Saved entries:
###

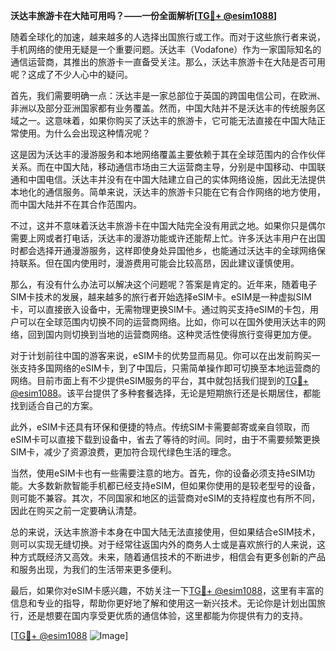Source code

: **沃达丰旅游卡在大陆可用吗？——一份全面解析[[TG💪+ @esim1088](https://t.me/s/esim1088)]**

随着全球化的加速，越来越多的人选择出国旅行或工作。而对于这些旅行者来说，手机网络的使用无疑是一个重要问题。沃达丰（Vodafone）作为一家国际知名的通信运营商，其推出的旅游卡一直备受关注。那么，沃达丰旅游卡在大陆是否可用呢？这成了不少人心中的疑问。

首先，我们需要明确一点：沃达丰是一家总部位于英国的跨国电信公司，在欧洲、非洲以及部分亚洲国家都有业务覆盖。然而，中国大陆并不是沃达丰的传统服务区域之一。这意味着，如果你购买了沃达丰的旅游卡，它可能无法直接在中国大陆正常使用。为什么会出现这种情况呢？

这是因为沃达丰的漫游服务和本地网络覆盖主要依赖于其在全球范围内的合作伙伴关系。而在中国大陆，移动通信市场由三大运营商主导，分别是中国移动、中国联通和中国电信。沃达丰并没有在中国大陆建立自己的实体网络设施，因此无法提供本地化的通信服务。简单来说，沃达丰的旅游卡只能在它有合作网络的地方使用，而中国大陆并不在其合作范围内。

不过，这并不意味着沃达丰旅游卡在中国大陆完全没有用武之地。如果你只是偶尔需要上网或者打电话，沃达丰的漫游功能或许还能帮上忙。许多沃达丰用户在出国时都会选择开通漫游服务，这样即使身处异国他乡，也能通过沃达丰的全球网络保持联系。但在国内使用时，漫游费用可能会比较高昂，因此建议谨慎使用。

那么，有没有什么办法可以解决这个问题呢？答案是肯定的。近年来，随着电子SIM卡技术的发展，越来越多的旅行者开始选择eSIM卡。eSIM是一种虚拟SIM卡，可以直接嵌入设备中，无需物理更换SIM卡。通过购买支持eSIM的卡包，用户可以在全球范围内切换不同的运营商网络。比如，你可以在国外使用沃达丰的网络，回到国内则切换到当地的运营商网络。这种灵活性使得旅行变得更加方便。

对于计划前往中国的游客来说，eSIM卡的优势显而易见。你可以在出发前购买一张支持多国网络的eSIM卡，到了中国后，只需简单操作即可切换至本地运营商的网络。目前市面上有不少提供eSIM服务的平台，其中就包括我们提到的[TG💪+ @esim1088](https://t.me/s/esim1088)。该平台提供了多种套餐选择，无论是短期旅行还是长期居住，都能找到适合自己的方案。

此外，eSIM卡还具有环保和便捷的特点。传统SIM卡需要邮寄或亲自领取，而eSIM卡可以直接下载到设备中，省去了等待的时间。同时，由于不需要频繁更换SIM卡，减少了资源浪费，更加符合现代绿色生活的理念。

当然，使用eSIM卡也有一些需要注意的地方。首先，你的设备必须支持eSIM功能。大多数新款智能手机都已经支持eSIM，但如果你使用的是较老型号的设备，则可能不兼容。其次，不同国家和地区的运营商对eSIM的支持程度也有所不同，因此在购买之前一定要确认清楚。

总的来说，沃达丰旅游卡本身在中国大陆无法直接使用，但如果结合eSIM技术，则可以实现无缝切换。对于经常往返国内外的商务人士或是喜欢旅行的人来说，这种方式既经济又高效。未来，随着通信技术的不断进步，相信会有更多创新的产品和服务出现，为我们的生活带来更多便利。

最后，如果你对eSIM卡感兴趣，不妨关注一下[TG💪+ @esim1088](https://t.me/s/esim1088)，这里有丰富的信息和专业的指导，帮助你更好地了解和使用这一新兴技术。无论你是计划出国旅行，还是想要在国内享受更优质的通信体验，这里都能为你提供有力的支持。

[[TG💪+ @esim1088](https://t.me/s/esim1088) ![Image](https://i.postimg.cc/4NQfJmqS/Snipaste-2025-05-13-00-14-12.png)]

###

Task requirements: Taking the entries above, print exactly the lines starting at the line with "首先，我们需要明确一点：沃达" and ending at the line with "对于计划前往中国的游客来说，", both included.

Answer to the exercise:
首先，我们需要明确一点：沃达丰是一家总部位于英国的跨国电信公司，在欧洲、非洲以及部分亚洲国家都有业务覆盖。然而，中国大陆并不是沃达丰的传统服务区域之一。这意味着，如果你购买了沃达丰的旅游卡，它可能无法直接在中国大陆正常使用。为什么会出现这种情况呢？

这是因为沃达丰的漫游服务和本地网络覆盖主要依赖于其在全球范围内的合作伙伴关系。而在中国大陆，移动通信市场由三大运营商主导，分别是中国移动、中国联通和中国电信。沃达丰并没有在中国大陆建立自己的实体网络设施，因此无法提供本地化的通信服务。简单来说，沃达丰的旅游卡只能在它有合作网络的地方使用，而中国大陆并不在其合作范围内。

不过，这并不意味着沃达丰旅游卡在中国大陆完全没有用武之地。如果你只是偶尔需要上网或者打电话，沃达丰的漫游功能或许还能帮上忙。许多沃达丰用户在出国时都会选择开通漫游服务，这样即使身处异国他乡，也能通过沃达丰的全球网络保持联系。但在国内使用时，漫游费用可能会比较高昂，因此建议谨慎使用。

那么，有没有什么办法可以解决这个问题呢？答案是肯定的。近年来，随着电子SIM卡技术的发展，越来越多的旅行者开始选择eSIM卡。eSIM是一种虚拟SIM卡，可以直接嵌入设备中，无需物理更换SIM卡。通过购买支持eSIM的卡包，用户可以在全球范围内切换不同的运营商网络。比如，你可以在国外使用沃达丰的网络，回到国内则切换到当地的运营商网络。这种灵活性使得旅行变得更加方便。

对于计划前往中国的游客来说，eSIM卡的优势显而易见。你可以在出发前购买一张支持多国网络的eSIM卡，到了中国后，只需简单操作即可切换至本地运营商的网络。目前市面上有不少提供eSIM服务的平台，其中就包括我们提到的[TG💪+ @esim1088](https://t.me/s/esim1088)。该平台提供了多种套餐选择，无论是短期旅行还是长期居住，都能找到适合自己的方案。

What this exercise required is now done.